» Provided data:
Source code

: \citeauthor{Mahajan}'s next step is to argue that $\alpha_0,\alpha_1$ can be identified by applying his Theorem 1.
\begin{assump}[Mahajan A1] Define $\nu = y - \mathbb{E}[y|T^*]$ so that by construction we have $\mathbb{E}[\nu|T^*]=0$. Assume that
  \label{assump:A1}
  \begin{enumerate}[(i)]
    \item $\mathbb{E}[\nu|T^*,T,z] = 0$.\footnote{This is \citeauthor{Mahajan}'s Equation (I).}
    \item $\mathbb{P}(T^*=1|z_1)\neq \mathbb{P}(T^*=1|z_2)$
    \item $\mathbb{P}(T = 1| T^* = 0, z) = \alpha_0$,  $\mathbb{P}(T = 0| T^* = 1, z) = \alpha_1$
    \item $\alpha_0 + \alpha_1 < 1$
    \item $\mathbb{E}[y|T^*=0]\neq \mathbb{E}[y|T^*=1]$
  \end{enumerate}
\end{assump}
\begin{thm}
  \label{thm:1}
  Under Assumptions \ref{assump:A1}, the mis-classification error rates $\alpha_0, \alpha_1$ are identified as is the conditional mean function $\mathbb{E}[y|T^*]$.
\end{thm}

==

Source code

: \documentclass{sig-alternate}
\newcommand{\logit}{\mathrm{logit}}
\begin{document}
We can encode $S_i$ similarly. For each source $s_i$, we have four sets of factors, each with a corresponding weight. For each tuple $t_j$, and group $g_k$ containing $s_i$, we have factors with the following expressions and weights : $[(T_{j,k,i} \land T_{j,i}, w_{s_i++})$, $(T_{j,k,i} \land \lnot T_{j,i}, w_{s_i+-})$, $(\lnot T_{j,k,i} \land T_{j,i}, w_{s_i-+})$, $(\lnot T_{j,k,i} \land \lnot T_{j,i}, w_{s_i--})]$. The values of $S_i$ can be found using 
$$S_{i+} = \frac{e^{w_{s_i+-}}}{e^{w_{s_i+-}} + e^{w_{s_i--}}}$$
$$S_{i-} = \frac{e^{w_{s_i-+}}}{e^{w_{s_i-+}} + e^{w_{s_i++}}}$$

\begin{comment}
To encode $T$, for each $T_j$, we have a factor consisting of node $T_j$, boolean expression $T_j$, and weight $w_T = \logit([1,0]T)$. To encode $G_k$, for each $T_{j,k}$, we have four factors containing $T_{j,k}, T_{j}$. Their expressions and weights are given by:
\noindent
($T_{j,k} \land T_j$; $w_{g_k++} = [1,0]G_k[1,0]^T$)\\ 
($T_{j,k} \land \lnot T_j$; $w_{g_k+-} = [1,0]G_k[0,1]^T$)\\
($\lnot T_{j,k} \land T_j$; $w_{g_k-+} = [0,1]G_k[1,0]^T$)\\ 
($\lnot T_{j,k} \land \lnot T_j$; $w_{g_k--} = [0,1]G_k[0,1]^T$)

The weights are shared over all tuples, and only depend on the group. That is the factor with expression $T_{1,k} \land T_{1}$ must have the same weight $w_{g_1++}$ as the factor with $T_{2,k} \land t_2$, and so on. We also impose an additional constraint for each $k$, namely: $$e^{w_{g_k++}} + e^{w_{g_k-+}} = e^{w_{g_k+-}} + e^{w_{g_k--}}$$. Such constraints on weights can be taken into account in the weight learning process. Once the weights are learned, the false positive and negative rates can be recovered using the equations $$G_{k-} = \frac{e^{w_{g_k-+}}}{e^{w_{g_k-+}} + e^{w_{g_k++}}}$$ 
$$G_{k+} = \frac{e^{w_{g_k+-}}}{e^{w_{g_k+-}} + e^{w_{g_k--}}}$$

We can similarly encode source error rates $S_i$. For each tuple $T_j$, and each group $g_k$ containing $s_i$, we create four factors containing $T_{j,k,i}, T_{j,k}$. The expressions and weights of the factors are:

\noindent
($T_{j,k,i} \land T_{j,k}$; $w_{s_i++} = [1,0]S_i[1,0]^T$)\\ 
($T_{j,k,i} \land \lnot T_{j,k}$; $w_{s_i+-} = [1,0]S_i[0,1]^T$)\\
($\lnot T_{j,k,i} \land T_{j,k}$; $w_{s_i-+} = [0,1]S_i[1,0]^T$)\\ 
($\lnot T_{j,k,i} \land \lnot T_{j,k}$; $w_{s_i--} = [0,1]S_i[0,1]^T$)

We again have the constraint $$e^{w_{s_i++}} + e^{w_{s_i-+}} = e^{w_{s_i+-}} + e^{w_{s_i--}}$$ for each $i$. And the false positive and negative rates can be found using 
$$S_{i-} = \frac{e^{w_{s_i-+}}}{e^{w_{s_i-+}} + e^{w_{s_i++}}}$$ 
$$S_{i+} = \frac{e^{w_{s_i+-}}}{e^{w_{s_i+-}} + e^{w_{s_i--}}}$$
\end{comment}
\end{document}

---

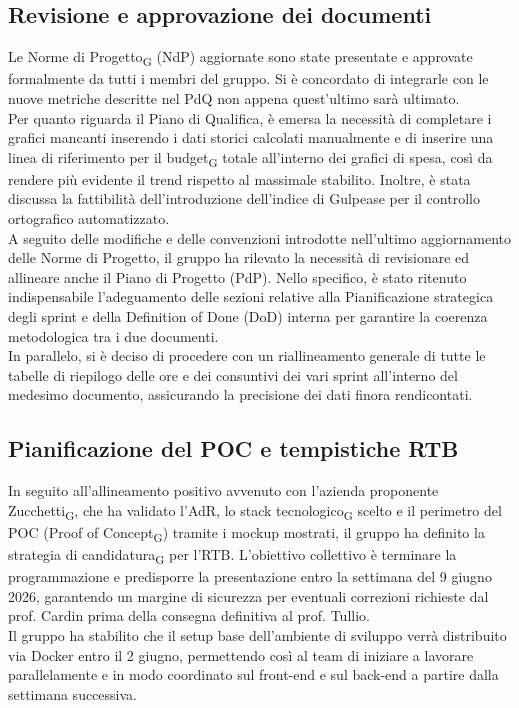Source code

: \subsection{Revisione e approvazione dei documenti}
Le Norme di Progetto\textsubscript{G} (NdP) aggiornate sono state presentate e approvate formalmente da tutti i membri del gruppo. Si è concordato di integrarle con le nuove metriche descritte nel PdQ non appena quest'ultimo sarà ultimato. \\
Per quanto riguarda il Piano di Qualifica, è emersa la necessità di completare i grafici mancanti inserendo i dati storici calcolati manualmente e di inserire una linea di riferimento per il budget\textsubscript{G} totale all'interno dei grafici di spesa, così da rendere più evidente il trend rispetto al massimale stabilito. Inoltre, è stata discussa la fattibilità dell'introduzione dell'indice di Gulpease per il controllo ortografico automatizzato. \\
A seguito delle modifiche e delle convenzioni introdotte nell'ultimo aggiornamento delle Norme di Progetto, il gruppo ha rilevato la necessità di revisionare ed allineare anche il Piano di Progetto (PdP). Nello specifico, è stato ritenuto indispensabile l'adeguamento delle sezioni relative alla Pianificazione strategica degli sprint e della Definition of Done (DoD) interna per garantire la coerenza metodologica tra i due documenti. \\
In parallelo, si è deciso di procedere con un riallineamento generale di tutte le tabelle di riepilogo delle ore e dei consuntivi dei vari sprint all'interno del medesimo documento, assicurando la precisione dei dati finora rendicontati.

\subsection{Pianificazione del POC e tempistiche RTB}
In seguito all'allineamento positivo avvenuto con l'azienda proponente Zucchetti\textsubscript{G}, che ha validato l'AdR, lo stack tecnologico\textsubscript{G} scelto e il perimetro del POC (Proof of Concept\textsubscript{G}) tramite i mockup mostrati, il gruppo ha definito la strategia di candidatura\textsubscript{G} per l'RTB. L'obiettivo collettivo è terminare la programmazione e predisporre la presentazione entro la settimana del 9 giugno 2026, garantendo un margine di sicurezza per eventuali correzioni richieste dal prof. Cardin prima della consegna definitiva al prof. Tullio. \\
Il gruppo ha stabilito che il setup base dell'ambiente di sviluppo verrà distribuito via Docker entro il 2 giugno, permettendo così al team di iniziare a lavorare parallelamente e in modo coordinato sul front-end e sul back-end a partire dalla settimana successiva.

» Problem to work on:
Your answer should be one number: how many lines in the records above include "lnot".

» Response:
7